Thank you for letting me speak today.  I hope my testimony helps you understand the situation of many students like me. 

My name is Andres.  I am 18 years old and a senior at East Boston High School.  I am a member of East Boston Ecumenical Community Council’s youth group GOALS. 

I was born in Colombia.  My mother brought me here when I was 14 years old.  We had to flee from Colombia because of the dangerous political conditions.  Although I am not a U.S. citizen, I have grown to love and respect this country, and I would become a citizen as soon as I have the opportunity.  I am not the only one in this situation.  Many of my friends have Temporary Protected Status. Some don’t have any way to change their status. And, yet others have applied, but will have to wait 5-10 years due to the backlog at INS.  We cannot afford to go to college because we are required to pay non-resident tuition - even if we have lived in Massachusetts for most of our lives and our parents pay taxes. 

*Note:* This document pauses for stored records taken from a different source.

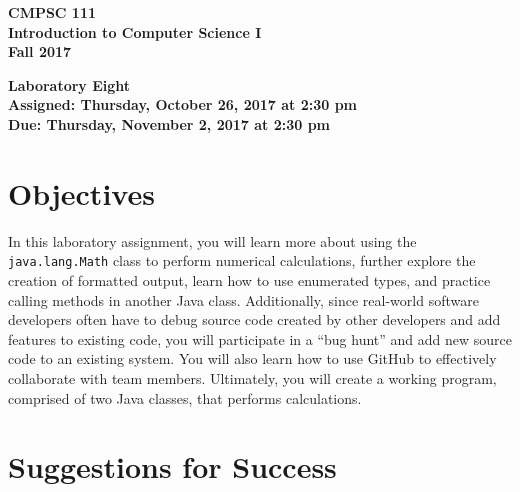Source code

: \documentclass[11pt]{article}
\newcommand{\assignmentduedate}{November 2}
\newcommand{\assignmentassignedate}{October 26}
\newcommand{\assignmentnumber}{Eight}
\newcommand{\labyear}{2017}
\newcommand{\labday}{Thursday}
\newcommand{\labtime}{2:30 pm}
\newcommand{\assigneddate}{Assigned: \labday, \assignmentassignedate, \labyear{} at \labtime{}}
\newcommand{\duedate}{Due: \labday, \assignmentduedate, \labyear{} at \labtime{}}
\newcommand{\labtitle}[1]
{
  \begin{center}
    \begin{center}
      \bf
      CMPSC 111\\Introduction to Computer Science I\\
      Fall 2017\\
      \medskip
    \end{center}
    \bf
    #1
  \end{center}
}
\begin{document}
\thispagestyle{empty}

\labtitle{Laboratory \assignmentnumber{} \\ \assigneddate{} \\ \duedate{}}

\section*{Objectives}

In this laboratory assignment, you will learn more about using the {\tt java.lang.Math} class to perform numerical
calculations, further explore the creation of formatted output, learn how to use enumerated types, and practice calling
methods in another Java class. Additionally, since real-world software developers often have to debug source code
created by other developers and add features to existing code, you will participate in a ``bug hunt'' and add new source
code to an existing system. You will also learn how to use GitHub to effectively collaborate with team members.
Ultimately, you will create a working program, comprised of two Java classes, that performs calculations.

\section*{Suggestions for Success}
\end{document}
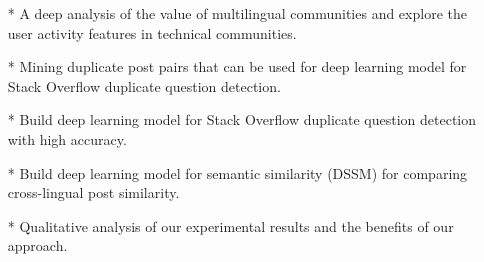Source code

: 	\begin{itemize}
		\item[*] A deep analysis of the value of multilingual communities and explore the user activity features in technical communities.
		\item[*] Mining duplicate post pairs that can be used for deep learning model for Stack Overflow duplicate question detection.
		\item[*] Build deep learning model for Stack Overflow duplicate question detection with high accuracy.
		\item[*] Build deep learning model for semantic similarity (DSSM) for comparing cross-lingual post similarity.
		\item[*] Qualitative analysis of our experimental results and the benefits of our approach.
	\end{itemize}
	\par

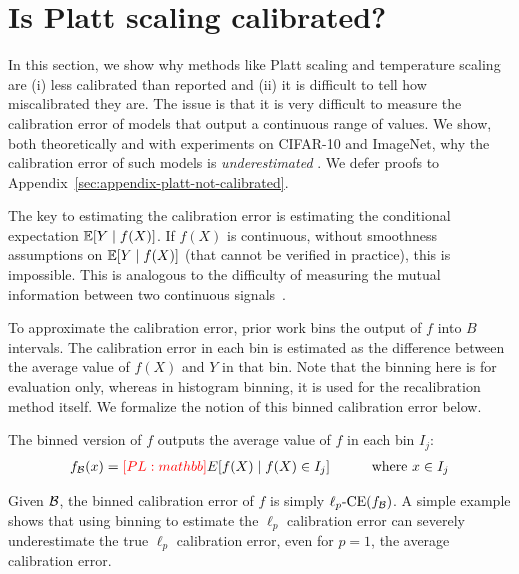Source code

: \section{Is Platt scaling calibrated?}
\label{sec:challenges-measuring}

In this section, we show why  methods like Platt scaling and temperature scaling are (i) less calibrated than reported and (ii) it is difficult  to tell how miscalibrated they are. The issue is that it is very difficult to measure the calibration error of models that output a continuous range of values. We show, both theoretically and with experiments on CIFAR-10 and ImageNet, why the calibration error of such models is \emph{underestimated} .
We defer proofs to Appendix~\ref{sec:appendix-platt-not-calibrated}.

The key to estimating the calibration error is estimating the conditional expectation $\mathbb{E}[Y \mid f(X)]$.  If $f(X)$ is continuous, without smoothness assumptions on $\mathbb{E}[Y \mid f(X)]$ (that cannot be verified in practice), this is impossible. This is analogous to the difficulty of measuring the mutual information between two continuous signals~\cite{paninski2003entropy}.

To approximate the  calibration error, prior work bins the output of $f$ into $B$ intervals.
The calibration error in each bin is estimated as the difference between the average value of $f(X)$ and $Y$ in that bin.
Note that the binning here is for evaluation only, whereas in histogram binning, it is used for the recalibration method itself.
We formalize the notion of this binned calibration error below.

\begin{definition}
The binned version of $f$ outputs the average value of $f$ in each bin $I_j$:
\begin{align}
  f_{\mathcal{B}}(x) = \textcolor{red}{[PL: mathbb]} E[f(X) \mid f(X) \in I_j] \quad\quad\quad \mbox{where }x \in I_j
\end{align} 
\end{definition}

Given $\mathcal{B}{}$, the binned calibration error of $f$ is simply $\ell_p\textup{-CE}(f_{\mathcal{B}{}})$.
A simple example shows that using binning to estimate the $\ell_p$ calibration error can severely underestimate the true $\ell_p$ calibration error, even for $p=1$, the average calibration error.

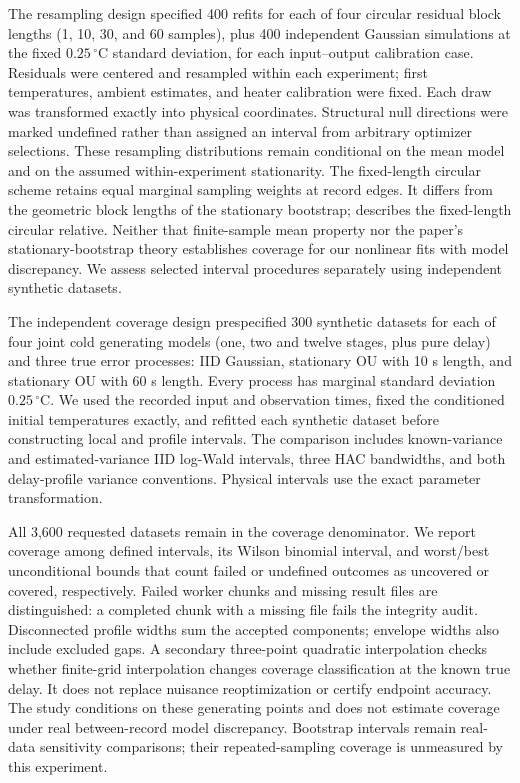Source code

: \documentclass[11pt]{article}
\begin{document}
The resampling design specified 400 refits for each of four circular residual
block lengths (1, 10, 30, and 60 samples), plus 400 independent Gaussian
simulations at the fixed $0.25\,{}^\circ\mathrm C$ standard deviation, for each
input--output calibration case. Residuals were centered and resampled within
each experiment; first temperatures, ambient estimates, and heater calibration
were fixed. Each draw was transformed exactly into physical coordinates.
Structural null directions were marked undefined rather than assigned an interval
from arbitrary optimizer selections. These resampling distributions remain
conditional on the mean model and on the assumed within-experiment stationarity.
The fixed-length circular scheme retains equal marginal sampling weights at
record edges. It differs from the geometric block lengths of the stationary
bootstrap; \citet[physical PDF p.~3, Remark 2]{politis-1994-stationary} describes
the fixed-length circular relative. Neither that finite-sample mean property nor
the paper's stationary-bootstrap theory establishes coverage for our nonlinear
fits with model discrepancy. We assess selected interval procedures separately
using independent synthetic datasets.

The independent coverage design prespecified 300 synthetic datasets for each
of four joint cold generating models (one, two and twelve stages, plus pure
delay) and three true error processes: IID Gaussian, stationary OU with 10 s
length, and stationary OU with 60 s length. Every process has marginal standard
deviation $0.25\,{}^\circ\mathrm C$. We used the recorded input and observation
times, fixed the conditioned initial temperatures exactly, and refitted each
synthetic dataset before constructing local and profile intervals. The
comparison includes known-variance and estimated-variance IID log-Wald
intervals, three HAC bandwidths, and both delay-profile variance conventions.
Physical intervals use the exact parameter transformation.

All 3,600 requested datasets remain in the coverage denominator. We report
coverage among defined intervals, its Wilson binomial interval, and worst/best
unconditional bounds that count failed or undefined outcomes as uncovered or
covered, respectively. Failed worker chunks and missing result files are
distinguished: a completed chunk with a missing file fails the integrity audit.
Disconnected profile widths sum the accepted components; envelope widths also
include excluded gaps. A secondary three-point quadratic interpolation checks
whether finite-grid interpolation changes coverage classification at the known
true delay. It does not replace nuisance reoptimization or certify endpoint
accuracy. The study conditions on these generating points and does not estimate
coverage under real between-record model discrepancy.
Bootstrap intervals remain real-data sensitivity comparisons; their
repeated-sampling coverage is unmeasured by this experiment.
\end{document}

During my years at East Boston High School, I have earned a GPA of 3.5 and I have studied hard so that I could take advanced level courses such as AP Calculus and AP History.  When I took Honors Chemistry, I discovered my interest in this subject.  Last year, I was able to attend a summer program where I did a research project on extracting energy from organic waste. 

When I graduate in two months, I would like to continue my studies and pursue my dream of becoming a chemical engineer. One day my history teacher asked me why I wanted to pursue such a difficult major.  I answered him that we don’t recycle at our high school.   I told him that I care about the environment and I want to help develop a new and more efficient way to deal with the tons of waste that is created every year. 

Besides my schoolwork, I am very curious about my surroundings.  I like to read about psychology, I like to watch educational programs such as NOVA, and I enjoy developing strategies for playing chess.  As a sophomore, I won second place in my high school chess tournament.

Unfortunately, my dreams of going to college and becoming a chemical engineer are being blocked by a financial barrier.  Realistically, my mother and I cannot afford to pay the $18,000 a year for out-of-state tuition at U.Mass./Boston.  If the Massachusetts legislature were to pass the In-State Tuition Bill, my dreams of helping the environment and working to reduce pollution in Massachusetts will become a reality.  There are many students in this situation, who work hard in school and want to become professionals so that they can contribute to this country. 

 I am graduating in two months. My future lies ahead of me.  Each one of you has all of my hard work for the last four years in your hands.  If you choose to pass this bill, I will go to college in September.  Please confirm that I was right to not drop out of school because of a decision that I had no control of - my immigration status.  Please confirm that I was right to not give up the hope of going to college.  Please confirm that education is a priority in the state of Massachusetts.  The decision is your hands.  Thank you.

This testimony was given by Andres, a member of GOALS, to
 the House Ways and Means Committee at the State House on May 5, 2005.